═══ DATA PROVIDED ═══
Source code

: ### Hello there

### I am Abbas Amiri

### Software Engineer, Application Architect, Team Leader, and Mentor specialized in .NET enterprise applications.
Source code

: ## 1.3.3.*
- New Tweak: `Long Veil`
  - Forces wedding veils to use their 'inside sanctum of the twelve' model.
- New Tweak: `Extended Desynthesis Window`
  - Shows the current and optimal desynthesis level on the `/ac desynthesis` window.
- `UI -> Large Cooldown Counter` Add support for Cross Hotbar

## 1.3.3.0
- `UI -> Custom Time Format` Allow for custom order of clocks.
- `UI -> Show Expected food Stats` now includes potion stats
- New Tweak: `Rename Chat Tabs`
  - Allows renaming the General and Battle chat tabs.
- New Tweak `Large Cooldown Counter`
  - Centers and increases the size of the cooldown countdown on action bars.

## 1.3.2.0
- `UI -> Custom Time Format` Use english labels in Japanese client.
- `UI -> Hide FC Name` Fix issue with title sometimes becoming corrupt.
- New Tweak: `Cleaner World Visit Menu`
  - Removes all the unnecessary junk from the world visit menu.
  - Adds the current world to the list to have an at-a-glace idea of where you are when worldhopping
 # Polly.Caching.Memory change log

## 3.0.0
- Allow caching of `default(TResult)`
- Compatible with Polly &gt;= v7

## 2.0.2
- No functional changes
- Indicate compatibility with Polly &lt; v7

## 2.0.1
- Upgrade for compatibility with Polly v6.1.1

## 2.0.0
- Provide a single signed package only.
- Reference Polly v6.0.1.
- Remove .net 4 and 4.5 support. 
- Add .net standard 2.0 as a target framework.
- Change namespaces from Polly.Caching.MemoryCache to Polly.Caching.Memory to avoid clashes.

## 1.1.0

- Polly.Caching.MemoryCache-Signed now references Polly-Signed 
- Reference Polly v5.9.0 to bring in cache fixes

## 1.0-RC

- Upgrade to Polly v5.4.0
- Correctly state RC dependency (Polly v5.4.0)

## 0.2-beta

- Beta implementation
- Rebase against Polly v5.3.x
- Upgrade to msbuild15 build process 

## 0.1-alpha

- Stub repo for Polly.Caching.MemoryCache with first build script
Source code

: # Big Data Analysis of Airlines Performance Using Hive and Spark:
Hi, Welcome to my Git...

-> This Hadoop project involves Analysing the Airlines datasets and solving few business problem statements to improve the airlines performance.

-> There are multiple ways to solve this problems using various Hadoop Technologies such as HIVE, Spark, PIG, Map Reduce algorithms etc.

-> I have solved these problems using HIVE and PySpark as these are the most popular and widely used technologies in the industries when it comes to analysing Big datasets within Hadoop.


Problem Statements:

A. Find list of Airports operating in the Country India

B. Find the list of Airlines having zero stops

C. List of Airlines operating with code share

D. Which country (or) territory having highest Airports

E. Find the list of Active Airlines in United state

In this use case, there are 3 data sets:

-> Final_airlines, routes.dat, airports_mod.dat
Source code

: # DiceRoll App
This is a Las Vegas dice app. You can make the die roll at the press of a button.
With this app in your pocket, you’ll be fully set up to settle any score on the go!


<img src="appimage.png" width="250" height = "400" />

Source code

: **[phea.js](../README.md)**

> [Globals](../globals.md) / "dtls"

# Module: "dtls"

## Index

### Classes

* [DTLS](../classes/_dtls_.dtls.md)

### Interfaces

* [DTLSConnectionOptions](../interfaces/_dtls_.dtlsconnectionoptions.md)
═══
### TRY IT
The answer must be all of the entries, restated exactly.

### ANSWER AREA
Source code

: ### Hello there

### I am Abbas Amiri

### Software Engineer, Application Architect, Team Leader, and Mentor specialized in .NET enterprise applications.
Source code

: ## 1.3.3.*
- New Tweak: `Long Veil`
  - Forces wedding veils to use their 'inside sanctum of the twelve' model.
- New Tweak: `Extended Desynthesis Window`
  - Shows the current and optimal desynthesis level on the `/ac desynthesis` window.
- `UI -> Large Cooldown Counter` Add support for Cross Hotbar

## 1.3.3.0
- `UI -> Custom Time Format` Allow for custom order of clocks.
- `UI -> Show Expected food Stats` now includes potion stats
- New Tweak: `Rename Chat Tabs`
  - Allows renaming the General and Battle chat tabs.
- New Tweak `Large Cooldown Counter`
  - Centers and increases the size of the cooldown countdown on action bars.

## 1.3.2.0
- `UI -> Custom Time Format` Use english labels in Japanese client.
- `UI -> Hide FC Name` Fix issue with title sometimes becoming corrupt.
- New Tweak: `Cleaner World Visit Menu`
  - Removes all the unnecessary junk from the world visit menu.
  - Adds the current world to the list to have an at-a-glace idea of where you are when worldhopping
 # Polly.Caching.Memory change log

## 3.0.0
- Allow caching of `default(TResult)`
- Compatible with Polly &gt;= v7

## 2.0.2
- No functional changes
- Indicate compatibility with Polly &lt; v7

## 2.0.1
- Upgrade for compatibility with Polly v6.1.1

## 2.0.0
- Provide a single signed package only.
- Reference Polly v6.0.1.
- Remove .net 4 and 4.5 support. 
- Add .net standard 2.0 as a target framework.
- Change namespaces from Polly.Caching.MemoryCache to Polly.Caching.Memory to avoid clashes.

## 1.1.0

- Polly.Caching.MemoryCache-Signed now references Polly-Signed 
- Reference Polly v5.9.0 to bring in cache fixes

## 1.0-RC

- Upgrade to Polly v5.4.0
- Correctly state RC dependency (Polly v5.4.0)

## 0.2-beta

- Beta implementation
- Rebase against Polly v5.3.x
- Upgrade to msbuild15 build process 

## 0.1-alpha

- Stub repo for Polly.Caching.MemoryCache with first build script
Source code

: # Big Data Analysis of Airlines Performance Using Hive and Spark:
Hi, Welcome to my Git...

-> This Hadoop project involves Analysing the Airlines datasets and solving few business problem statements to improve the airlines performance.

-> There are multiple ways to solve this problems using various Hadoop Technologies such as HIVE, Spark, PIG, Map Reduce algorithms etc.

-> I have solved these problems using HIVE and PySpark as these are the most popular and widely used technologies in the industries when it comes to analysing Big datasets within Hadoop.


Problem Statements:

A. Find list of Airports operating in the Country India

B. Find the list of Airlines having zero stops

C. List of Airlines operating with code share

D. Which country (or) territory having highest Airports

E. Find the list of Active Airlines in United state

In this use case, there are 3 data sets:

-> Final_airlines, routes.dat, airports_mod.dat
Source code

: # DiceRoll App
This is a Las Vegas dice app. You can make the die roll at the press of a button.
With this app in your pocket, you’ll be fully set up to settle any score on the go!


<img src="appimage.png" width="250" height = "400" />

Source code

: **[phea.js](../README.md)**

> [Globals](../globals.md) / "dtls"

# Module: "dtls"

## Index

### Classes

* [DTLS](../classes/_dtls_.dtls.md)

### Interfaces

* [DTLSConnectionOptions](../interfaces/_dtls_.dtlsconnectionoptions.md)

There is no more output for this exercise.